Exercise aim →
Would you please transcribe the data in full and exactly, excluding images?

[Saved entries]
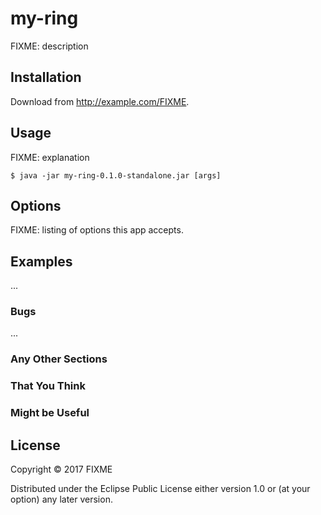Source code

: # my-ring

FIXME: description

## Installation

Download from http://example.com/FIXME.

## Usage

FIXME: explanation

    $ java -jar my-ring-0.1.0-standalone.jar [args]

## Options

FIXME: listing of options this app accepts.

## Examples

...

### Bugs

...

### Any Other Sections
### That You Think
### Might be Useful

## License

Copyright © 2017 FIXME

Distributed under the Eclipse Public License either version 1.0 or (at
your option) any later version.
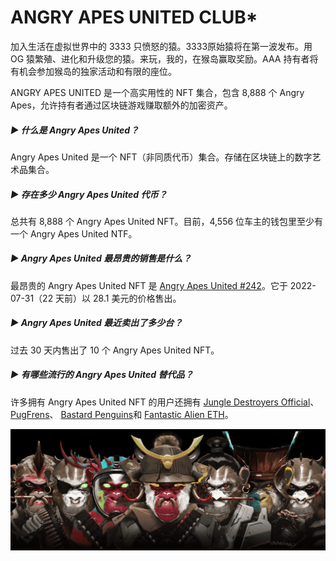 # ANGRY APES UNITED CLUB*

加入生活在虚拟世界中的 3333 只愤怒的猿。3333原始猿将在第一波发布。用 OG 猿繁殖、进化和升级您的猿。来玩，我的，在猴岛赢取奖励。AAA 持有者将有机会参加猴岛的独家活动和有限的座位。

ANGRY APES UNITED 是一个高实用性的 NFT 集合，包含 8,888 个 Angry Apes，允许持有者通过区块链游戏赚取额外的加密资产。

##### ▶ 什么是 Angry Apes United？

Angry Apes United 是一个 NFT（非同质代币）集合。存储在区块链上的数字艺术品集合。

##### ▶ 存在多少 Angry Apes United 代币？

总共有 8,888 个 Angry Apes United NFT。目前，4,556 位车主的钱包里至少有一个 Angry Apes United NTF。

##### ▶ Angry Apes United 最昂贵的销售是什么？

最昂贵的 Angry Apes United NFT 是 [Angry Apes United #242](https://www.nft-stats.com/asset/0x9546eeb89df8f010da4953c2ef456e282b3db25a/242)。它于 2022-07-31（22 天前）以 28.1 美元的价格售出。

##### ▶ Angry Apes United 最近卖出了多少台？

过去 30 天内售出了 10 个 Angry Apes United NFT。

##### ▶ 有哪些流行的 Angry Apes United 替代品？

许多拥有 Angry Apes United NFT 的用户还拥有 [Jungle Destroyers Official](https://www.nft-stats.com/collection/jungle-destroyers-official)、 [PugFrens](https://www.nft-stats.com/collection/pugfrens)、 [Bastard Penguins](https://www.nft-stats.com/collection/bastard-penguins)和 [Fantastic Alien ETH](https://www.nft-stats.com/collection/fantasticalieneth)。

![unnamed](unnamed.png)
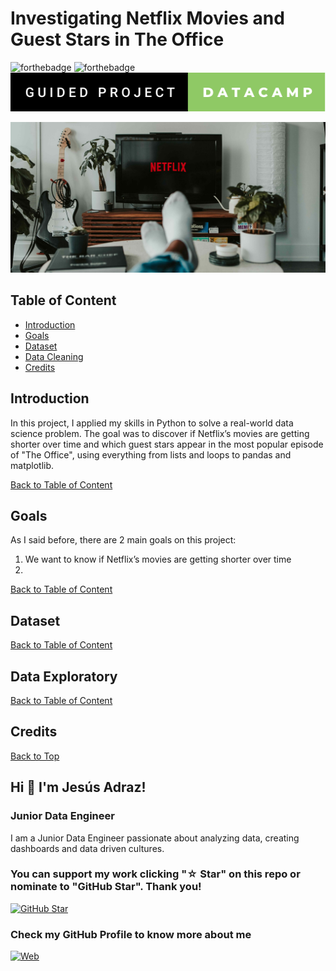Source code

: # Investigating Netflix Movies and Guest Stars in The Office

![forthebadge](https://forthebadge.com/images/badges/made-with-python.svg)
![forthebadge](https://forthebadge.com/images/badges/check-it-out.svg)
![forthebadge](/res/guided-project-datacamp.svg)

![cover](/res/cover.jpg)

## Table of Content

- [Introduction](#Introduction)
- [Goals](#Goals)
- [Dataset](#Dataset)
- [Data Cleaning](#Data-Cleaning)
- [Credits](#Credits)

## Introduction

In this project, I applied my skills in Python to solve a real-world data science problem. The goal was to discover if Netflix’s movies are getting shorter over time and which guest stars appear in the most popular episode of "The Office", using everything from lists and loops to pandas and matplotlib.

[Back to Table of Content](#table-of-content)

## Goals

As I said before, there are 2 main goals on this project:

1. We want to know if Netflix’s movies are getting shorter over time
2. 

[Back to Table of Content](#table-of-content)

## Dataset



[Back to Table of Content](#table-of-content)

## Data Exploratory



[Back to Table of Content](#table-of-content)

## Credits



[Back to Top](#Investigating-Netflix-Movies-and-Guest-Stars-in-The-Office)

## Hi 👋 I'm Jesús Adraz!

### **Junior Data Engineer**

I am a Junior Data Engineer passionate about analyzing data, creating dashboards and data driven cultures.

### You can support my work clicking "☆ Star" on this repo or nominate to "GitHub Star". Thank you!

[![GitHub Star](https://img.shields.io/badge/GitHub-Nominate_to_star-yellow?style=for-the-badge&logo=github&logoColor=white&labelColor=101010)](https://stars.github.com/nominate/)

### Check my GitHub Profile to know more about me

[![Web](https://img.shields.io/badge/GitHub-JAdraz-14a1f0?style=for-the-badge&logo=github&logoColor=white&labelColor=101010)](https://github.com/JAdraz)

Output for this exercise →
Source code

: # my-ring

FIXME: description

## Installation

Download from http://example.com/FIXME.

## Usage

FIXME: explanation

    $ java -jar my-ring-0.1.0-standalone.jar [args]

## Options

FIXME: listing of options this app accepts.

## Examples

...

### Bugs

...

### Any Other Sections
### That You Think
### Might be Useful

## License

Copyright © 2017 FIXME

Distributed under the Eclipse Public License either version 1.0 or (at
your option) any later version.
 # ANGRY APES UNITED CLUB*

加入生活在虚拟世界中的 3333 只愤怒的猿。3333原始猿将在第一波发布。用 OG 猿繁殖、进化和升级您的猿。来玩，我的，在猴岛赢取奖励。AAA 持有者将有机会参加猴岛的独家活动和有限的座位。

ANGRY APES UNITED 是一个高实用性的 NFT 集合，包含 8,888 个 Angry Apes，允许持有者通过区块链游戏赚取额外的加密资产。

##### ▶ 什么是 Angry Apes United？

Angry Apes United 是一个 NFT（非同质代币）集合。存储在区块链上的数字艺术品集合。

##### ▶ 存在多少 Angry Apes United 代币？

总共有 8,888 个 Angry Apes United NFT。目前，4,556 位车主的钱包里至少有一个 Angry Apes United NTF。

##### ▶ Angry Apes United 最昂贵的销售是什么？

最昂贵的 Angry Apes United NFT 是 [Angry Apes United #242](https://www.nft-stats.com/asset/0x9546eeb89df8f010da4953c2ef456e282b3db25a/242)。它于 2022-07-31（22 天前）以 28.1 美元的价格售出。

##### ▶ Angry Apes United 最近卖出了多少台？

过去 30 天内售出了 10 个 Angry Apes United NFT。

##### ▶ 有哪些流行的 Angry Apes United 替代品？

许多拥有 Angry Apes United NFT 的用户还拥有 [Jungle Destroyers Official](https://www.nft-stats.com/collection/jungle-destroyers-official)、 [PugFrens](https://www.nft-stats.com/collection/pugfrens)、 [Bastard Penguins](https://www.nft-stats.com/collection/bastard-penguins)和 [Fantastic Alien ETH](https://www.nft-stats.com/collection/fantasticalieneth)。

![unnamed](unnamed.png)
Source code

: # Investigating Netflix Movies and Guest Stars in The Office

![forthebadge](https://forthebadge.com/images/badges/made-with-python.svg)
![forthebadge](https://forthebadge.com/images/badges/check-it-out.svg)
![forthebadge](/res/guided-project-datacamp.svg)

![cover](/res/cover.jpg)

## Table of Content

- [Introduction](#Introduction)
- [Goals](#Goals)
- [Dataset](#Dataset)
- [Data Cleaning](#Data-Cleaning)
- [Credits](#Credits)

## Introduction

In this project, I applied my skills in Python to solve a real-world data science problem. The goal was to discover if Netflix’s movies are getting shorter over time and which guest stars appear in the most popular episode of "The Office", using everything from lists and loops to pandas and matplotlib.

[Back to Table of Content](#table-of-content)

## Goals

As I said before, there are 2 main goals on this project:

1. We want to know if Netflix’s movies are getting shorter over time
2. 

[Back to Table of Content](#table-of-content)

## Dataset



[Back to Table of Content](#table-of-content)

## Data Exploratory



[Back to Table of Content](#table-of-content)

## Credits



[Back to Top](#Investigating-Netflix-Movies-and-Guest-Stars-in-The-Office)

## Hi 👋 I'm Jesús Adraz!

### **Junior Data Engineer**

I am a Junior Data Engineer passionate about analyzing data, creating dashboards and data driven cultures.

### You can support my work clicking "☆ Star" on this repo or nominate to "GitHub Star". Thank you!

[![GitHub Star](https://img.shields.io/badge/GitHub-Nominate_to_star-yellow?style=for-the-badge&logo=github&logoColor=white&labelColor=101010)](https://stars.github.com/nominate/)

### Check my GitHub Profile to know more about me

[![Web](https://img.shields.io/badge/GitHub-JAdraz-14a1f0?style=for-the-badge&logo=github&logoColor=white&labelColor=101010)](https://github.com/JAdraz)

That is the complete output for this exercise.